Last week, on the day the Federal Reserve was to announce its course on rate policy, stocks went nuts at the open. Volumes spiked by a factor of 20 on a broad selection of widely held shares. Some fell 10% and then corrected.
So much for the reassurances from regulators and stock-exchange officials that a repeat of the “flash crash” is impossible. Wednesday’s tumble wasn’t quite as scary as the nearly $1 trillion drop of May 6, 2010, but it conveyed the same sense of markets spinning out of control and trading machinery going mad.
Whenever journalists get worked up about active trading vs passive investing and the goings-on around Wall Street — even a journalist as clued-in as Zweig — it can be easy to dismiss. More trading means more liquidity, right?
But this is fundamentally different from a few brokerages flipping switches. We’ve gone from humans seeing eye-to-eye on a floor to machines engaged in something akin to a lightning-speed cage match to the death. Algorithms now spin through thousands of scenarios and toss millions of trades at each other in a bid to outmaneuver all comers.
It’s fascinating, but horribly dangerous for individual investors. Forget amateur day traders. Even the smartest, most capable professional manager is fast becoming an absent-minded crossing guard on a NASCAR straightaway. Active trading vs passive investing as a discussion has become moot.
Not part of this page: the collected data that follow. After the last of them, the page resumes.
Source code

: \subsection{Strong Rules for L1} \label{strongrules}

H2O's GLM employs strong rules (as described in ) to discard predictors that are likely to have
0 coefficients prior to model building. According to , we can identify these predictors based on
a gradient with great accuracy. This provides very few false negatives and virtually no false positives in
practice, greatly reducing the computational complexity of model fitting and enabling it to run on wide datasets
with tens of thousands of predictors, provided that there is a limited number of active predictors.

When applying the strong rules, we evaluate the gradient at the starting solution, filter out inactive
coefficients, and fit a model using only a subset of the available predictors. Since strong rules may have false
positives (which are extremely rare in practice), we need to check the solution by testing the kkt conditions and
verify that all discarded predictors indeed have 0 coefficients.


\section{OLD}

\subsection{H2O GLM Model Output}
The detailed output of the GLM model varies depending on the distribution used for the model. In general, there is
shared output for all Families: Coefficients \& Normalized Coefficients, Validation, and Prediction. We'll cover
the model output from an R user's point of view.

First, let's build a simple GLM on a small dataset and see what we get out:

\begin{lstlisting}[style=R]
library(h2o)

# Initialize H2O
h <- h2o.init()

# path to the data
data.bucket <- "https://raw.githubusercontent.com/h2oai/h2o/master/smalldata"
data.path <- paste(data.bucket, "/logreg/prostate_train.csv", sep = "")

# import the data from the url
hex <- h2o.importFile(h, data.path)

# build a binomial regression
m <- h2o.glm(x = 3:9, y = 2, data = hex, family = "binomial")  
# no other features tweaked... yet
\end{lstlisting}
It’s really survival vs a painful, retirement-destroying disaster.
Active trading vs passive investing, roadkill edition
Zweig’s observations come at a ticklish moment: For the first time ever, Bloomberg News reports, the value of the biggest exchange-traded funds (ETFs) tracking the S&P 500 Index is very close to exceeding the combined trading value of the stocks themselves. We’re at a tipping point.
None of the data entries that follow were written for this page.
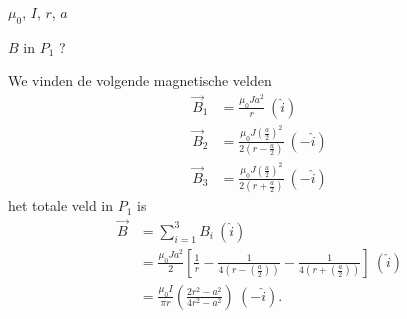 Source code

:     \begin{minipage}[t]{.48\textwidth}
        \begin{description}[labelwidth=1.5cm, leftmargin=!]
            \item[Geg. :]  $\mu_0$, $I$, $r$, $a$
            \item[Gevr. :] $B$ in $P_1$ ?
            \item[Opl. :]  
            We vinden de volgende magnetische velden
            \begin{align*}
                \vec{B}_1 
                    &= \frac{\mu_0Ja^2}{r} \ (\hat{i}) \\
                \vec{B}_2
                    &= \frac{\mu_0J(\frac{a}{2})^2}{2\left(r - \frac{a}{2}\right)} \ (-\hat{i}) \\
                \vec{B}_3 
                    &= \frac{\mu_0J(\frac{a}{2})^2}{2\left(r + \frac{a}{2}\right)} \ (-\hat{i})
            \end{align*}
            het totale veld in $P_1$ is
            \begin{align*}
                \vec{B} 
                    &= \sum_{i=1}^3 B_i \ (\hat{i}) \\
                    &= \frac{\mu_0Ja^2}{2} \left[\frac{1}{r} - \frac{1}{4\left(r - \left(\frac{a}{2}\right)\right)} - \frac{1}{4\left(r + \left(\frac{a}{2}\right)\right)} \right] \ (\hat{i}) \\
                    &= \frac{\mu_0I}{\pi r}\left(\frac{2r^2-a^2}{4r^2-a^2}\right) \ (-\hat{i}).
            \end{align*}
        \end{description}    
    \end{minipage}%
Here’s the breakdown from Bloomberg:
Dollar volume in the SPDR S&P 500 ETF Trust, the iShares S&P 500 Fund and the Vanguard S&P 500 ETF reached a 12-month average of $28 billion a day last month, 98 percent of the trading in the index’s companies, which include Apple Inc. (AAPL) and Exxon Mobil Corp., data compiled by Bloomberg and Goldman Sachs Group Inc. (GS) show. Investors have flocked to the securities that mimic benchmark returns after the financial crisis increased swings and correlations between assets.
The takeaway for the rest of us humans should be easy to grasp. Whatever claim to relevancy active money managers had is quickly disappearing. Not only is trying to beat the market virtually impossible, even sticking your neck out in the active trading vs passive investing fight is an invitation to get walloped.
That’s why we recommend a neatly assembled, well-allocated portfolio of low-cost ETFs, passively managed funds with usually over $1 billion in assets and which cover broad indexes and exercise disciplined rebalancing, thus allowing the portfolio to work its compounding magic over the years.